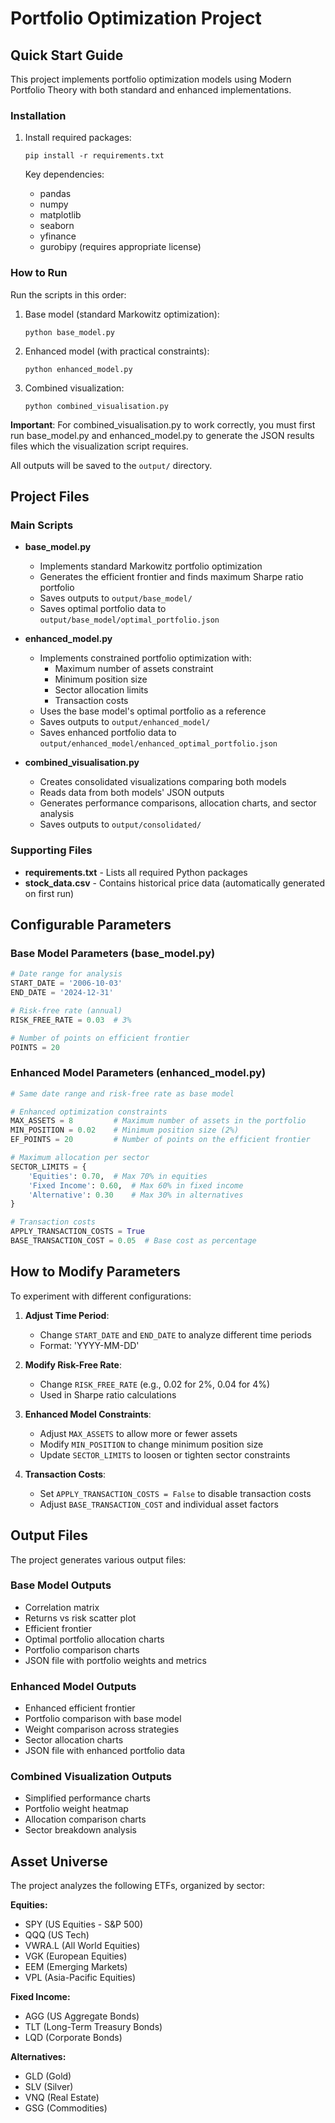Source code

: # Portfolio Optimization Project

## Quick Start Guide

This project implements portfolio optimization models using Modern Portfolio Theory with both standard and enhanced implementations.

### Installation

1. Install required packages:
   ```
   pip install -r requirements.txt
   ```

   Key dependencies:
   - pandas
   - numpy
   - matplotlib
   - seaborn
   - yfinance
   - gurobipy (requires appropriate license)

### How to Run

Run the scripts in this order:

1. Base model (standard Markowitz optimization):
   ```
   python base_model.py
   ```

2. Enhanced model (with practical constraints):
   ```
   python enhanced_model.py
   ```

3. Combined visualization:
   ```
   python combined_visualisation.py
   ```

**Important**: For combined_visualisation.py to work correctly, you must first run base_model.py and enhanced_model.py to generate the JSON results files which the visualization script requires.

All outputs will be saved to the `output/` directory.

## Project Files

### Main Scripts

- **base_model.py**
  - Implements standard Markowitz portfolio optimization
  - Generates the efficient frontier and finds maximum Sharpe ratio portfolio
  - Saves outputs to `output/base_model/`
  - Saves optimal portfolio data to `output/base_model/optimal_portfolio.json`

- **enhanced_model.py**
  - Implements constrained portfolio optimization with:
    - Maximum number of assets constraint
    - Minimum position size
    - Sector allocation limits
    - Transaction costs
  - Uses the base model's optimal portfolio as a reference
  - Saves outputs to `output/enhanced_model/`
  - Saves enhanced portfolio data to `output/enhanced_model/enhanced_optimal_portfolio.json`

- **combined_visualisation.py**
  - Creates consolidated visualizations comparing both models
  - Reads data from both models' JSON outputs
  - Generates performance comparisons, allocation charts, and sector analysis
  - Saves outputs to `output/consolidated/`

### Supporting Files

- **requirements.txt** - Lists all required Python packages
- **stock_data.csv** - Contains historical price data (automatically generated on first run)

## Configurable Parameters

### Base Model Parameters (base_model.py)

```python
# Date range for analysis
START_DATE = '2006-10-03'
END_DATE = '2024-12-31'

# Risk-free rate (annual)
RISK_FREE_RATE = 0.03  # 3%

# Number of points on efficient frontier
POINTS = 20
```

### Enhanced Model Parameters (enhanced_model.py)

```python
# Same date range and risk-free rate as base model

# Enhanced optimization constraints
MAX_ASSETS = 8         # Maximum number of assets in the portfolio
MIN_POSITION = 0.02    # Minimum position size (2%)
EF_POINTS = 20         # Number of points on the efficient frontier

# Maximum allocation per sector
SECTOR_LIMITS = {
    'Equities': 0.70,  # Max 70% in equities
    'Fixed Income': 0.60,  # Max 60% in fixed income
    'Alternative': 0.30    # Max 30% in alternatives
}

# Transaction costs
APPLY_TRANSACTION_COSTS = True
BASE_TRANSACTION_COST = 0.05  # Base cost as percentage
```

## How to Modify Parameters

To experiment with different configurations:

1. **Adjust Time Period**:
   - Change `START_DATE` and `END_DATE` to analyze different time periods
   - Format: 'YYYY-MM-DD'

2. **Modify Risk-Free Rate**:
   - Change `RISK_FREE_RATE` (e.g., 0.02 for 2%, 0.04 for 4%)
   - Used in Sharpe ratio calculations

3. **Enhanced Model Constraints**:
   - Adjust `MAX_ASSETS` to allow more or fewer assets
   - Modify `MIN_POSITION` to change minimum position size
   - Update `SECTOR_LIMITS` to loosen or tighten sector constraints

4. **Transaction Costs**:
   - Set `APPLY_TRANSACTION_COSTS = False` to disable transaction costs
   - Adjust `BASE_TRANSACTION_COST` and individual asset factors

## Output Files

The project generates various output files:

### Base Model Outputs
- Correlation matrix
- Returns vs risk scatter plot
- Efficient frontier
- Optimal portfolio allocation charts
- Portfolio comparison charts
- JSON file with portfolio weights and metrics

### Enhanced Model Outputs
- Enhanced efficient frontier
- Portfolio comparison with base model
- Weight comparison across strategies
- Sector allocation charts
- JSON file with enhanced portfolio data

### Combined Visualization Outputs
- Simplified performance charts
- Portfolio weight heatmap
- Allocation comparison charts
- Sector breakdown analysis

## Asset Universe

The project analyzes the following ETFs, organized by sector:

**Equities:**
- SPY (US Equities - S&P 500)
- QQQ (US Tech)
- VWRA.L (All World Equities)
- VGK (European Equities)
- EEM (Emerging Markets)
- VPL (Asia-Pacific Equities)

**Fixed Income:**
- AGG (US Aggregate Bonds)
- TLT (Long-Term Treasury Bonds)
- LQD (Corporate Bonds)

**Alternatives:**
- GLD (Gold)
- SLV (Silver)
- VNQ (Real Estate)
- GSG (Commodities)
· · · · · · ·
HOW TO COMPLETE THIS TASK —
Please, from the material above, copy only the lines from the line with "### Installation" up to and including the line with "### How to Run", exactly as written.

SOLVED EXERCISE —
### Installation

1. Install required packages:
   ```
   pip install -r requirements.txt
   ```

   Key dependencies:
   - pandas
   - numpy
   - matplotlib
   - seaborn
   - yfinance
   - gurobipy (requires appropriate license)

### How to Run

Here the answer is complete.